Zuweilen erschrecke ich mich vor meinem eigenen Schatten und wenn er mich nicht ängstigt, tut es irgendetwas anderes. Ich fürchte mich im Dunkeln, wie ein Kleinkind und noch mehr fürchte ich das Licht. Gewitter machen mir genauso viel Angst wie Sonnenschein und ich werde fast verrückt, wenn jemand wütend oder aggressiv ist. Ich habe Angst vor Ablehnung und vor dem Alleinsein. Ich ertrage Lügen nicht und keine Falschheit, weil ich sie nicht verstehe. Gedanken an die Ewigkeit versetzen mich in Panik, ebenso wie das Lachen von anderen. Ich habe vor Menschen mehr Angst als vor Vampiren und vor Vampiren mehr Angst als vor Werwölfen. Die meiste Zeit hab ich Angst vor mir selbst, nur das ich vor mir selbst nicht davon laufen kann. Schnelle Bewegungen erschrecken mich und böse Worte würden mir einen Herzinfarkt bescheren, wenn ich denn noch ein schlagendes Herz hätte.

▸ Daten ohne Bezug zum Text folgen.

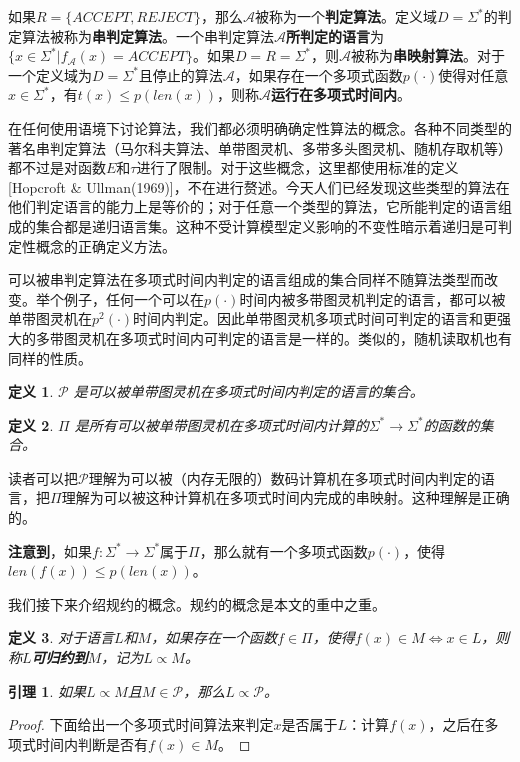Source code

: \documentclass[twocolumn]{article}
\newtheorem{definition}{\hspace{2em}定义}
\newtheorem{lemma}{\hspace{2em}引理}
\theoremstyle{nonumberplain}%
\newtheorem{proof}{\hspace{2em}证明}
\begin{document}
    如果$R=\{ACCEPT,REJECT\}$，那么$\mathcal{A}$被称为一个{\bf 判定算法}。定义域$D=\Sigma^*$的判定算法被称为{\bf 串判定算法}。一个串判定算法$\mathcal{A}${\bf 所判定的语言}为$\{x\in\Sigma^*|f_\mathcal{A}(x)=ACCEPT\}$。如果$D=R=\Sigma^*$，则$\mathcal{A}$被称为{\bf 串映射算法}。对于一个定义域为$D=\Sigma^*$且停止的算法$\mathcal{A}$，如果存在一个多项式函数$p(\cdot)$使得对任意$x\in\Sigma^*$，有$t(x)\le p(len(x))$，则称$\mathcal{A}${\bf 运行在多项式时间内}。

    在任何使用语境下讨论算法，我们都必须明确确定性算法的概念。各种不同类型的著名串判定算法（马尔科夫算法、单带图灵机、多带多头图灵机、随机存取机等）都不过是对函数$E$和$\tau$进行了限制。对于这些概念，这里都使用标准的定义[Hopcroft \& Ullman(1969)]，不在进行赘述。今天人们已经发现这些类型的算法在他们判定语言的能力上是等价的；对于任意一个类型的算法，它所能判定的语言组成的集合都是递归语言集。这种不受计算模型定义影响的不变性暗示着递归是可判定性概念的正确定义方法。

    可以被串判定算法在多项式时间内判定的语言组成的集合同样不随算法类型而改变。举个例子，任何一个可以在$p(\cdot)$时间内被多带图灵机判定的语言，都可以被单带图灵机在$p^2(\cdot)$时间内判定。因此单带图灵机多项式时间可判定的语言和更强大的多带图灵机在多项式时间内可判定的语言是一样的。类似的，随机读取机也有同样的性质。
    \begin{definition}
        $\mathcal{P}$ 是可以被单带图灵机在多项式时间内判定的语言的集合。
    \end{definition}
    \begin{definition}
        $\Pi$ 是所有可以被单带图灵机在多项式时间内计算的$\Sigma^*\to\Sigma^*$的函数的集合。
    \end{definition}

    读者可以把$\mathcal{P}$理解为可以被（内存无限的）数码计算机在多项式时间内判定的语言，把$\Pi$理解为可以被这种计算机在多项式时间内完成的串映射。这种理解是正确的。

    {\bf 注意到}，如果$f:\Sigma^*\to\Sigma^*$属于$\Pi$，那么就有一个多项式函数$p(\cdot)$，使得$len(f(x))\le p(len(x))$。

    我们接下来介绍规约的概念。规约的概念是本文的重中之重。
    \begin{definition}
        对于语言$L$和$M$，如果存在一个函数$f\in\Pi$，使得$f(x)\in M \Leftrightarrow x\in L$，则称$L${\bf 可归约到}$M$，记为$L\propto M$。
    \end{definition}

    \begin{lemma}
        如果$L\propto M$且$M \in \mathcal{P}$，那么$L\propto\mathcal{P}$。
    \end{lemma}
    \begin{proof}
        下面给出一个多项式时间算法来判定$x$是否属于$L$：计算$f(x)$，之后在多项式时间内判断是否有$f(x)\in M$。
    \end{proof}
\end{document}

Wenn man diese Ängste alle von mir nehmen würde, würde eigentlich nichts mehr übrig bleiben. Nichts außer dem unruhigen, immer nervösen Jungen, der meistens kein Wort herausbringt, ohne zu stottern. Meine Stimme ist zaghaft und leise, so dass mich Menschen selten verstanden haben und sich sogar meinesgleichen manchmal schwer tun.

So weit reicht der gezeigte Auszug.